Stan Duke

Duke-Stan Professor
(608) 262-6527
246 Moore Hall

Program Description:
My research program is focused on the improvement of barley malt quality. The bulk of the research is involved in study of amylolytic enzymes (α- and β-amylases, α-glucosidase, and starch debranching enzyme [limit dextrinase]) which degrade starch to fermentable sugars. Also, significant effort has been spent on new technologies for predicting malt quality and performance in mashing (the production of fermentable sugars in the mashing tun which is the first stage of brewing). The most significant recent results are (1) that the use of osmolality measurements are better predictors of sugars produced in mashing, amylolytic enzyme activities, and other measures of malt quality than malt extract, which has been the standard and most important measure of malt quality for more than 200 years. (2) That the endosperm specific β-amylase Bmy1 intron III variation is not an indicator of β-amylase activity or thermostability in North American germplasm (this contradicts several European, Japanese, and Australian studies). We have published papers on this topic in journals aimed at plant breeders and geneticists, molecular biologists, and those involved in malting and brewing. (3) That the endosperm specific β- amylase (Bmy1), rather than ubiquitous β-amylase (Bmy2), is by far the predominant β-amylase in barley grain (this contradicts a recent paper in Plant Physiology which used inappropriate probes) (4) D-enzyme was determined to be in malted barley.

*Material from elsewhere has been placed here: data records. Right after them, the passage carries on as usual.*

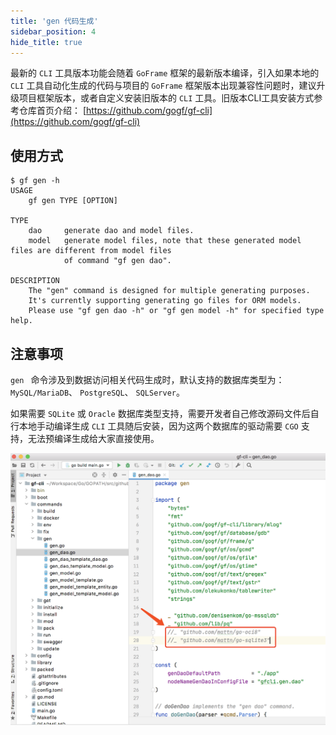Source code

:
 ```yaml
---
title: 'gen 代码生成'
sidebar_position: 4
hide_title: true
---
```


最新的 `CLI` 工具版本功能会随着 `GoFrame` 框架的最新版本编译，引入如果本地的 `CLI` 工具自动化生成的代码与项目的 `GoFrame` 框架版本出现兼容性问题时，建议升级项目框架版本，或者自定义安装旧版本的 `CLI` 工具。旧版本CLI工具安装方式参考仓库首页介绍： [https://github.com/gogf/gf-cli](https://github.com/gogf/gf-cli)

## 使用方式

```
$ gf gen -h
USAGE
    gf gen TYPE [OPTION]

TYPE
    dao     generate dao and model files.
    model   generate model files, note that these generated model files are different from model files
            of command "gf gen dao".

DESCRIPTION
    The "gen" command is designed for multiple generating purposes.
    It's currently supporting generating go files for ORM models.
    Please use "gf gen dao -h" or "gf gen model -h" for specified type help.
```

## 注意事项

`gen ` 命令涉及到数据访问相关代码生成时，默认支持的数据库类型为： `MySQL/MariaDB`、 `PostgreSQL`、 `SQLServer`。

如果需要 `SQLite` 或 `Oracle` 数据库类型支持，需要开发者自己修改源码文件后自行本地手动编译生成 `CLI` 工具随后安装，因为这两个数据库的驱动需要 `CGO` 支持，无法预编译生成给大家直接使用。

![](/markdown/080bc4b472533c169e4ef11836faa0ac.png)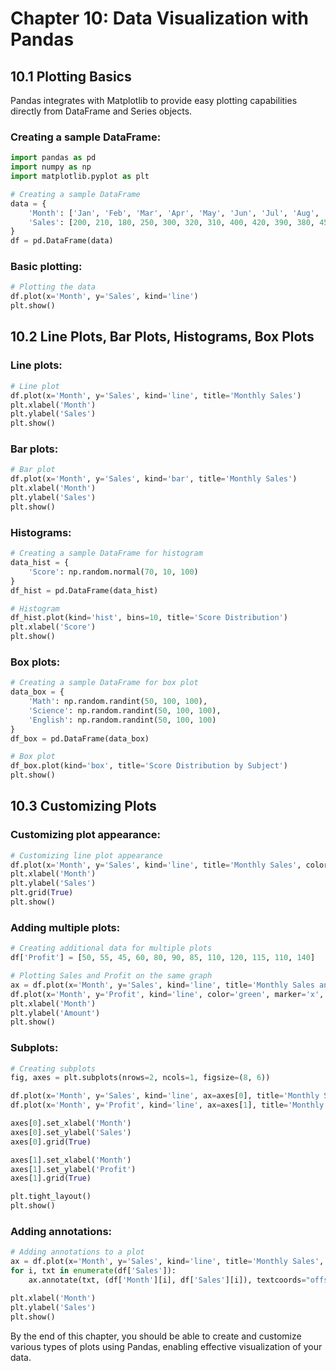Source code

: # Chapter 10: Data Visualization with Pandas

## 10.1 Plotting Basics
Pandas integrates with Matplotlib to provide easy plotting capabilities directly from DataFrame and Series objects.

### Creating a sample DataFrame:

```python
import pandas as pd
import numpy as np
import matplotlib.pyplot as plt

# Creating a sample DataFrame
data = {
    'Month': ['Jan', 'Feb', 'Mar', 'Apr', 'May', 'Jun', 'Jul', 'Aug', 'Sep', 'Oct', 'Nov', 'Dec'],
    'Sales': [200, 210, 180, 250, 300, 320, 310, 400, 420, 390, 380, 450]
}
df = pd.DataFrame(data)
```

### Basic plotting:

```python
# Plotting the data
df.plot(x='Month', y='Sales', kind='line')
plt.show()
```

## 10.2 Line Plots, Bar Plots, Histograms, Box Plots

### Line plots:

```python
# Line plot
df.plot(x='Month', y='Sales', kind='line', title='Monthly Sales')
plt.xlabel('Month')
plt.ylabel('Sales')
plt.show()
```

### Bar plots:

```python
# Bar plot
df.plot(x='Month', y='Sales', kind='bar', title='Monthly Sales')
plt.xlabel('Month')
plt.ylabel('Sales')
plt.show()
```

### Histograms:

```python
# Creating a sample DataFrame for histogram
data_hist = {
    'Score': np.random.normal(70, 10, 100)
}
df_hist = pd.DataFrame(data_hist)

# Histogram
df_hist.plot(kind='hist', bins=10, title='Score Distribution')
plt.xlabel('Score')
plt.show()
```

### Box plots:

```python
# Creating a sample DataFrame for box plot
data_box = {
    'Math': np.random.randint(50, 100, 100),
    'Science': np.random.randint(50, 100, 100),
    'English': np.random.randint(50, 100, 100)
}
df_box = pd.DataFrame(data_box)

# Box plot
df_box.plot(kind='box', title='Score Distribution by Subject')
plt.show()
```

## 10.3 Customizing Plots

### Customizing plot appearance:

```python
# Customizing line plot appearance
df.plot(x='Month', y='Sales', kind='line', title='Monthly Sales', color='red', linestyle='--', marker='o')
plt.xlabel('Month')
plt.ylabel('Sales')
plt.grid(True)
plt.show()
```

### Adding multiple plots:

```python
# Creating additional data for multiple plots
df['Profit'] = [50, 55, 45, 60, 80, 90, 85, 110, 120, 115, 110, 140]

# Plotting Sales and Profit on the same graph
ax = df.plot(x='Month', y='Sales', kind='line', title='Monthly Sales and Profit', color='blue', marker='o')
df.plot(x='Month', y='Profit', kind='line', color='green', marker='x', ax=ax)
plt.xlabel('Month')
plt.ylabel('Amount')
plt.show()
```

### Subplots:

```python
# Creating subplots
fig, axes = plt.subplots(nrows=2, ncols=1, figsize=(8, 6))

df.plot(x='Month', y='Sales', kind='line', ax=axes[0], title='Monthly Sales', color='blue', marker='o')
df.plot(x='Month', y='Profit', kind='line', ax=axes[1], title='Monthly Profit', color='green', marker='x')

axes[0].set_xlabel('Month')
axes[0].set_ylabel('Sales')
axes[0].grid(True)

axes[1].set_xlabel('Month')
axes[1].set_ylabel('Profit')
axes[1].grid(True)

plt.tight_layout()
plt.show()
```

### Adding annotations:

```python
# Adding annotations to a plot
ax = df.plot(x='Month', y='Sales', kind='line', title='Monthly Sales', color='blue', marker='o')
for i, txt in enumerate(df['Sales']):
    ax.annotate(txt, (df['Month'][i], df['Sales'][i]), textcoords="offset points", xytext=(0,10), ha='center')

plt.xlabel('Month')
plt.ylabel('Sales')
plt.show()
```

By the end of this chapter, you should be able to create and customize various types of plots using Pandas, enabling effective visualization of your data.
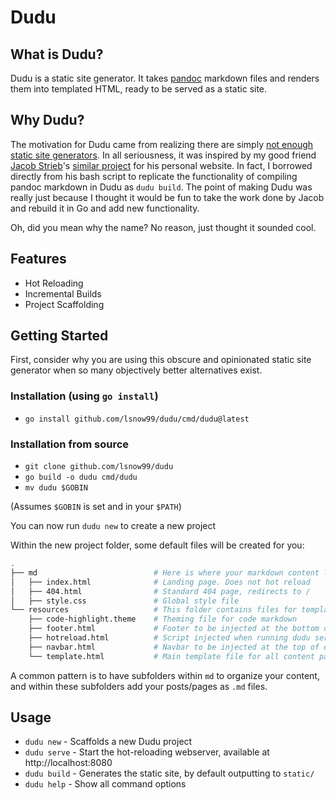 # Dudu

## What is Dudu?

Dudu is a static site generator. It takes [pandoc](https://pandoc.org/) markdown files and renders them into templated HTML, ready to be served as a static site.

## Why Dudu?

The motivation for Dudu came from realizing there are simply [not enough static site generators](https://staticsitegenerators.net/). In all seriousness, it was inspired by my good friend [Jacob Strieb](https://jstrieb.github.io)'s [similar project](https://github.com/jstrieb/personal-site/) for his personal website. In fact, I borrowed directly from his bash script to replicate the functionality of compiling pandoc markdown in Dudu as `dudu build`. The point of making Dudu was really just because I thought it would be fun to take the work done by Jacob and rebuild it in Go and add new functionality.

Oh, did you mean why the name? No reason, just thought it sounded cool.

## Features

- Hot Reloading
- Incremental Builds
- Project Scaffolding

## Getting Started

First, consider why you are using this obscure and opinionated static site generator when so many objectively better alternatives exist.
### Installation (using `go install`)
- `go install github.com/lsnow99/dudu/cmd/dudu@latest`

### Installation from source
- `git clone github.com/lsnow99/dudu`
- `go build -o dudu cmd/dudu`
- `mv dudu $GOBIN`

(Assumes `$GOBIN` is set and in your `$PATH`)

You can now run `dudu new` to create a new project

Within the new project folder, some default files will be created for you:
```bash
.
├── md                          # Here is where your markdown content lives
│   ├── index.html              # Landing page. Does not hot reload
│   ├── 404.html                # Standard 404 page, redirects to /
│   ├── style.css               # Global style file
└── resources                   # This folder contains files for templating
    ├── code-highlight.theme    # Theming file for code markdown
    ├── footer.html             # Footer to be injected at the bottom of each content page
    ├── hotreload.html          # Script injected when running dudu serve
    ├── navbar.html             # Navbar to be injected at the top of each content page
    └── template.html           # Main template file for all content pages
```

A common pattern is to have subfolders within `md` to organize your content, and within these subfolders add your posts/pages as `.md` files.

## Usage
- `dudu new` - Scaffolds a new Dudu project
- `dudu serve` - Start the hot-reloading webserver, available at http://localhost:8080
- `dudu build` - Generates the static site, by default outputting to `static/`
- `dudu help` - Show all command options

Research in progress includes (1) Studies on the role of D-enzyme (i.e. disproportionating enzyme, 4-α-D-glucanotransferase) in fermentable sugar production during mashing (with C. A. Henson), (2) Studies on QTL mapping of osmolyte concentration in mashing (with C. A. Henson and R. Horsley), (3) Studies on improvements in barley malt quality from pre-Prohibition to the present (with C. A. Henson and H. E. Bockleman), (4) Metabolomic studies on winter barley acclimation (with C. A. Henson and P. M. Hayes), and (5) Studies on barley grain water sensitivity (with C. A. Henson and P. M. Hayes).